For the last few weeks I’ve been eating apples from the trees at my allotment. Even if I say so myself, the flavour is SO much better than supermarket-sold fruit, and there’s nothing like picking your own fruit off your own tree for freshness and flavour.

If you would like to grow apple trees in your own garden, then now is the time to plan, as trees should be planted ‘bare-root’ (ie dug out of the ground) in the dormant season (November to March). As well as making sure you don’t buy trees which will outgrow your space, it’s important to choose the right varieties of apple for pollination purposes.  All apple trees need a pollination partner, which is another apple tree which flowers at the same time but is of a different variety.

If you want to grow fruit trees in areas where space is limited, you can also think about growing the trees against walls or fences (as ‘Espaliers’), or as low ‘Step-overs’.

Step over at Woolbeding Gardens

On my allotment where we can’t grow full-size trees, I planted ‘Cordons’ which I grow as free-standing columns. A very neat solution, and still lots of fruit to be had.

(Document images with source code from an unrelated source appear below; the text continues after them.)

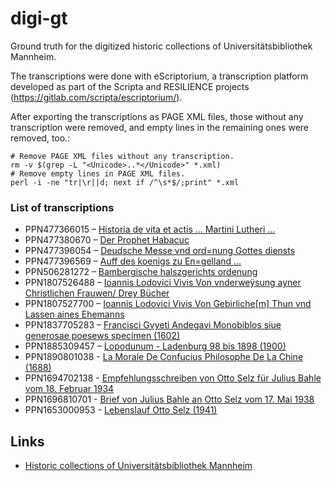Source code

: # digi-gt
Ground truth for the digitized historic collections of Universitätsbibliothek Mannheim.

The transcriptions were done with eScriptorium, a transcription platform
developed as part of the Scripta and RESILIENCE projects
(https://gitlab.com/scripta/escriptorium/).

After exporting the transcriptions as PAGE XML files, those without any
transcription were removed, and empty lines in the remaining ones were
removed, too.:

    # Remove PAGE XML files without any transcription.
    rm -v $(grep -L "<Unicode>..*</Unicode>" *.xml)
    # Remove empty lines in PAGE XML files.
    perl -i -ne "tr|\r||d; next if /^\s*$/;print" *.xml

### List of transcriptions

- PPN477366015 – [Historia de vita et actis ... Martini Lutheri ...](http://digi.bib.uni-mannheim.de/urn/urn:nbn:de:bsz:180-digad-22717)
- PPN477380670 – [Der Prophet Habacuc](http://digi.bib.uni-mannheim.de/urn/urn:nbn:de:bsz:180-digad-22962)
- PPN477396054 – [Deudsche Messe vnd ord=nung Gottes diensts](http://digi.bib.uni-mannheim.de/urn/urn:nbn:de:bsz:180-digad-23003)
- PPN477396569 – [Auff des koenigs zu En=gelland ...](http://digi.bib.uni-mannheim.de/urn/urn:nbn:de:bsz:180-digad-23034)
- PPN506281272 – [Bambergische halszgerichts ordenung](http://digi.bib.uni-mannheim.de/urn/urn:nbn:de:bsz:180-digad-32443)
- PPN1807526488 – [Ioannis Lodovici Vivis Von vnderweÿsung ayner Christlichen Frauwen/ Drey Bücher](http://digi.bib.uni-mannheim.de/urn/urn:nbn:de:bsz:180-digad-36193)
- PPN1807527700 – [Ioannis Lodovici Vivis Von Gebirliche[m] Thun vnd Lassen aines Ehemanns](http://digi.bib.uni-mannheim.de/urn/urn:nbn:de:bsz:180-digad-36180)
- PPN1837705283 – [Francisci Gvyeti Andegavi Monobiblos siue generosae poesews specimen (1602)](http://digi.bib.uni-mannheim.de/urn/urn:nbn:de:bsz:180-digad-36293)
- PPN1885309457 – [Lopodunum - Ladenburg 98 bis 1898 (1900)](http://digi.bib.uni-mannheim.de/urn/urn:nbn:de:bsz:180-digad-36708)
- PPN1890801038 - [La Morale De Confucius Philosophe De La Chine (1688)](http://digi.bib.uni-mannheim.de/urn/urn:nbn:de:bsz:180-digad-36775)
- PPN1694702138 - [Empfehlungsschreiben von Otto Selz für Julius Bahle vom 18. Februar 1934](https://digi.bib.uni-mannheim.de/urn/urn:nbn:de:bsz:180-digosi-2319)
- PPN1696810701 - [Brief von Julius Bahle an Otto Selz vom 17. Mai 1938](https://digi.bib.uni-mannheim.de/urn/urn:nbn:de:bsz:180-digosi-3389)
- PPN1653000953 - [Lebenslauf Otto Selz (1941)](http://digi.bib.uni-mannheim.de/urn/urn:nbn:de:bsz:180-digosi-3812)


## Links

* [Historic collections of Universitätsbibliothek Mannheim](https://digi.bib.uni-mannheim.de/)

Apple cordons at Woolbeding Gardens

As well as growing a variety of dessert apple trees, why not consider planting local heritage varieties and a few cooking apple varieties too?

I like to design orchard areas where the grass around the trees is allowed to grow longer and wildflowers can do their thing. Paths can simply be mown where needed.

Bear in mind also another reason to have your own apple orchard – and something which is often overlooked in all that talk about the fruit – apple blossom is one of the prettiest blossoms around. A real bonus for any garden.